An Nginx reverse proxy is deployed on DMZ-WEB01-LIN to expose all vulnerable web services via dedicated virtual hosts, simplifying access and management of different applications.

### Vulnerable Web Services

The table below references all intentionally vulnerable web applications accessible via the reverse proxy, covering a wide spectrum of technologies and OWASP vulnerabilities.

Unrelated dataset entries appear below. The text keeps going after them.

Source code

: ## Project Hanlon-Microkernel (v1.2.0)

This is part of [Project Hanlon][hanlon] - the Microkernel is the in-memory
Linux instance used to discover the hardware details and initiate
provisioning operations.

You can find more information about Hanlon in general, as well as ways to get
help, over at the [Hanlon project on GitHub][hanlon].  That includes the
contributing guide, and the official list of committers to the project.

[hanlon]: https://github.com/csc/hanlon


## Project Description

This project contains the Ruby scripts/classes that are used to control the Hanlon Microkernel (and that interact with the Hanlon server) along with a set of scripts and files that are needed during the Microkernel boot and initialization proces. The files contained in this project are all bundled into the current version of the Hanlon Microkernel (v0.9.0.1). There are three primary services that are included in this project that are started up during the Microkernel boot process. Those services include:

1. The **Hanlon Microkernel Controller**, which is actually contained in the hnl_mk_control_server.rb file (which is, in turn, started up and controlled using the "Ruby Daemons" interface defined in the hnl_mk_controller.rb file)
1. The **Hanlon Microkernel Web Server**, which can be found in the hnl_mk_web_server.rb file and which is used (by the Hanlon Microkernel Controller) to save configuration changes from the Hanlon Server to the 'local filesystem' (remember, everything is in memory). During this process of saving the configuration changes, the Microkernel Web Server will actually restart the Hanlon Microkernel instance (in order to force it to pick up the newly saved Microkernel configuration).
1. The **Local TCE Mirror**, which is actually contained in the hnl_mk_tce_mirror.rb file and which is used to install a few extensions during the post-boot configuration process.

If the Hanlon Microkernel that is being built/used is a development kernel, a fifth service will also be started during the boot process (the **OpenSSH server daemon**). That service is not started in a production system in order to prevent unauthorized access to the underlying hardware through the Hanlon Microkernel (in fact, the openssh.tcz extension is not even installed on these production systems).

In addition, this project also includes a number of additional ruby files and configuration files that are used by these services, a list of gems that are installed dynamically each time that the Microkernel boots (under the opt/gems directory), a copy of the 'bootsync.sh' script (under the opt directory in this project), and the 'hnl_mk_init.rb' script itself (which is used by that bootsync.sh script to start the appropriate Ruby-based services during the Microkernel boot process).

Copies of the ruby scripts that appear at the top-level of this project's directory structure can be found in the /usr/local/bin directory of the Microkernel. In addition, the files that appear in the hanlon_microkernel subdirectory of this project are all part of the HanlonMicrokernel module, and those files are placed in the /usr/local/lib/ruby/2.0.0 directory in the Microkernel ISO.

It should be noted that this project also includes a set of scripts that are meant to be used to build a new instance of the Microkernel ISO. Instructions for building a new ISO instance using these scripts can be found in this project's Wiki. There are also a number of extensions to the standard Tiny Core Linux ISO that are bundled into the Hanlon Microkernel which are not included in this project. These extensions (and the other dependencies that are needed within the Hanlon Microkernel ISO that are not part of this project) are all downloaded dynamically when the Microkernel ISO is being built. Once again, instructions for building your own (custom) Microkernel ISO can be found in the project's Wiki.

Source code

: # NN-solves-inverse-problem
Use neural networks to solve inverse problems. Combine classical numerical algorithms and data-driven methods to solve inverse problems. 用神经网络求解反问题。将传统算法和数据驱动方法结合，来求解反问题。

| Machine       | Virtual Host      | Port | Service         | Description                                                                |
| ------------- | ----------------- | ---- | --------------- | -------------------------------------------------------------------------- |
| DMZ-WEB01-LIN | juice.lab         | 3000 | Juice Shop      | OWASP Juice Shop – vulnerable web application                              |
| DMZ-WEB01-LIN | webgoat.lab       | 8080 | WebGoat         | OWASP WebGoat – vulnerable Java web application                            |
| DMZ-WEB01-LIN | webwolf.lab       | 9090 | WebWolf         | WebGoat attack application                                                 |
| DMZ-WEB01-LIN | bwapp.lab         | 80   | bWAPP           | bWAPP – vulnerable PHP web application                                     |
| DMZ-WEB01-LIN | nodegoat.lab      | 4000 | NodeGoat        | NodeGoat – vulnerable Node.js application                                  |
| DMZ-WEB01-LIN | vampi.lab         | 5000 | VAmPI (API)     | Vulnerable REST API                                                        |
| DMZ-MS2-LIN   | ms2.lab           | 80   | Web (MS2)       | Metasploitable2 – Vulnerable web services (phpMyAdmin, Webdav, DVWA, etc…) |
| DMZ-MS2-LIN   | ms2-8180.lab      | 8180 | Web (MS2 alt)   | Metasploitable2 – Old Apache Tomcat web server                             |
| DMZ-MS3-WIN   | ms3win.lab        | 80   | Web (MS3 Win)   | Metasploitable3 (Windows) – web service (demo)                             |
| DMZ-MS3-WIN   | ms3win-8282.lab   | 8282 | Web (MS3 Win)   | Metasploitable3 (Windows) – More recent Apache Tomcat web server           |
| DMZ-MS3-WIN   | ms3win-8484.lab   | 8484 | Web (MS3 Win)   | Metasploitable3 (Windows) – Jenkins portal                                 |
| DMZ-MS3-WIN   | ms3win-4848.lab   | 4848 | Admin Console   | Metasploitable3 (Windows) – Oracle GlassFish admin console                 |
| DMZ-MS3-WIN   | ms3win-8585.lab   | 8585 | Web (MS3 Win)   | Metasploitable3 (Windows) – WampServer web server                          |
| DMZ-MS3-LIN   | ms3linux.lab      | 80   | Web (MS3 Linux) | Metasploitable3 (Linux) – Vulnerable web services (chat app, drupal, etc…) |
| DMZ-MS3-LIN   | ms3linux-8080.lab | 8080 | Web (MS3 Linux) | Metasploitable3 (Linux) – Old Continuum web service                        |

See `Docs/SETUP/Web_server_setup.md` for more details.

## Typical Flows

### Flow #1 (WAN → DMZ)

Exploit an OWASP vulnerability on a DMZ VM from WAN, pivot to LAN via pivoting + AD credentials (in this case, allow DMZ → LAN flow).

### Flow #2 (LAN → DMZ)

Exploit an FTP vulnerability on a DMZ VM from LAN, then exploit another DMZ machine.

### Flow #3 (LAN → LAN AD)

Exploit an AD vulnerability on a client workstation from the LAN, then exploit the DC via this same machine.